Hubungan antara DPP PKB dengan Menteri Agama Yaqut Cholil Qoumas makin memanas, usai Yaqut   wacana menggelar Muktamar PKB tandingan di Jakarta sah-sah saja untuk dilakukan.

Wakil Ketua Umum DPP PKB Jazilul Fawaid meminta Yaqut fokus saja pada Panitia Khusus Hak Angket Penyelenggaraan Haji (Pansus Angket Haji) 2024 ketimbang menyatakan sah ada muktamar PKB tandingan.

“Sudahlah jangan banyak komentar yang bukan urusannya. Urus saja Pansus Haji, yang membuat kecewa ribuan haji yang bertahun-tahun telah mengantre,” kata dia, sebagaimana dilansir Antara, di Jakarta, Selasa (3/9/2024).

Menurut dia, pernyataan Menag mengenai muktamar ulang sah merupakan hal yang ngawur, tidak paham hukum maupun etika agama. Ia juga menegaskan, bahwa hasil muktamar di Bali sudah mendapat surat pengesahan dari Menteri Hukum dan Hak Asasi Manusia RI Supratman Andi Agtas.

“Maka, PKB yang legal adalah DPP PKB hasil Muktamar Bali, tidak ada yang lain. Kalau ada yang mengaku, kami sapu,” ujarnya.

Sebelumnya, Menag Yaqut menilai adanya wacana menggelar Muktamar PKB tandingan di Jakarta sah-sah saja untuk dilakukan. Tinggal nanti ditentukan Kementerian Hukum dan HAM menentukan keabsahan antara Muktamar di Bali atau di Jakarta.

“Kita hargai saja perspektif teman-teman yang punya agenda untuk melakukan muktamar yang berbeda dengan muktamar di Bali. Kan tinggal nanti pengesahannya di Kemenkumham,” kata Yaqut saat ditemui di Kompleks Parlemen, Jakarta, Senin (2/9/2024).

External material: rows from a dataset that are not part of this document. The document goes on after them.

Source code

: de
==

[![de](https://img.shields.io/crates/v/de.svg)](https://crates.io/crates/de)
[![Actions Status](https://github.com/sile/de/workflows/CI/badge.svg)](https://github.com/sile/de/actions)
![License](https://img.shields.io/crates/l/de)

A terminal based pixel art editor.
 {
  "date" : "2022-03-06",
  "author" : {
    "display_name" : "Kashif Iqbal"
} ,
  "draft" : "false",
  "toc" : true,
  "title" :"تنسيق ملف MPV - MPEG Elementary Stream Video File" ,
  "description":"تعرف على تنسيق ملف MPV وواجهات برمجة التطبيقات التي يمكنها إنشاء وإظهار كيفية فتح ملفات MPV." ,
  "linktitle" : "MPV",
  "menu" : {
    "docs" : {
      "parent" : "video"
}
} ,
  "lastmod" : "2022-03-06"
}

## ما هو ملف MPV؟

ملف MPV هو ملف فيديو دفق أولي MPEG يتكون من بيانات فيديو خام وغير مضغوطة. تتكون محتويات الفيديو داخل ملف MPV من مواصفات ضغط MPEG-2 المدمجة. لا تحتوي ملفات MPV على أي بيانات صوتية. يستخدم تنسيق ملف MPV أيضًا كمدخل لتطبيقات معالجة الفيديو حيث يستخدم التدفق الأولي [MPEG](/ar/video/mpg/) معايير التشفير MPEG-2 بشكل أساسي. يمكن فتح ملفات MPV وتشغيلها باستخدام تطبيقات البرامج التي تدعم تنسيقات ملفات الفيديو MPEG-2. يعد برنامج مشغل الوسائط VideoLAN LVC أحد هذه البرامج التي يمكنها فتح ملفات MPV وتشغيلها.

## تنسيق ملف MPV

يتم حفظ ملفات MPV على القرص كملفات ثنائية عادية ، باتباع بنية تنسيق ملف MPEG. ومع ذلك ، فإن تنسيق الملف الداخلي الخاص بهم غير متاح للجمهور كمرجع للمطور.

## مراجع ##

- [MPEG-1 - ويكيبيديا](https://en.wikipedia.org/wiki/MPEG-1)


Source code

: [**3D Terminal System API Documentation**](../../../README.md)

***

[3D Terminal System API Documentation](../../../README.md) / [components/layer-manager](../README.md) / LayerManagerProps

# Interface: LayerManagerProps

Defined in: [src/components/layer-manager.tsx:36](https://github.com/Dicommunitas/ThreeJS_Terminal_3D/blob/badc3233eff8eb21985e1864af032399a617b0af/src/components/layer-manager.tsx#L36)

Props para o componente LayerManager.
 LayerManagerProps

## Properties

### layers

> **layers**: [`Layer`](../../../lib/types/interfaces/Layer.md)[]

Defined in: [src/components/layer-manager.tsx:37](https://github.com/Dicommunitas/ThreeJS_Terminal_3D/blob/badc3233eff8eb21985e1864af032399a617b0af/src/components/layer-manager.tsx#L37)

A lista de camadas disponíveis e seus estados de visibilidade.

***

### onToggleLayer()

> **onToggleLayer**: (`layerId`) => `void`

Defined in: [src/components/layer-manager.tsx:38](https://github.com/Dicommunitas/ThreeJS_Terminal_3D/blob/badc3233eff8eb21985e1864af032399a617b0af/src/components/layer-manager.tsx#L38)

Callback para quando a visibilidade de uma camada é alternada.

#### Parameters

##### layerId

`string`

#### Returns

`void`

Dia menyebut saat ini ada wacana untuk digelar kembali Muktamar PKB pada 2-3 September 2024. Berdasarkan pernyataan penggagasnya, menurutnya muktamar tersebut bakal menjadi Muktamar PKB yang sebenarnya.

Di sisi lain, dia pun menyebut bahwa tidak ada istilah “muktamar tandingan” karena muktamar yang berbeda itu sah-sah saja untuk dilaksanakan. Namun, dia memastikan bahwa dia tak menginisiasi muktamar tersebut. “Kan versinya begitu, bukan tandingan,” kata pria yang akrab disapa Gus Yaqut tersebut.

Menurutnya, sejauh ini  banyak pihak yang kehilangan hak demokrasinya pada Muktamar di Bali tersebut. Misalnya, kata dia, ada keputusan-keputusan yang tiba-tiba disahkan namun tidak melalui rapat komisi terlebih dahulu. “Ada yang sudah sebelum muktamar sudah dipecat, diganti dengan pengurus yang lain. Saya dengar banyak hal seperti itu,” kata dia.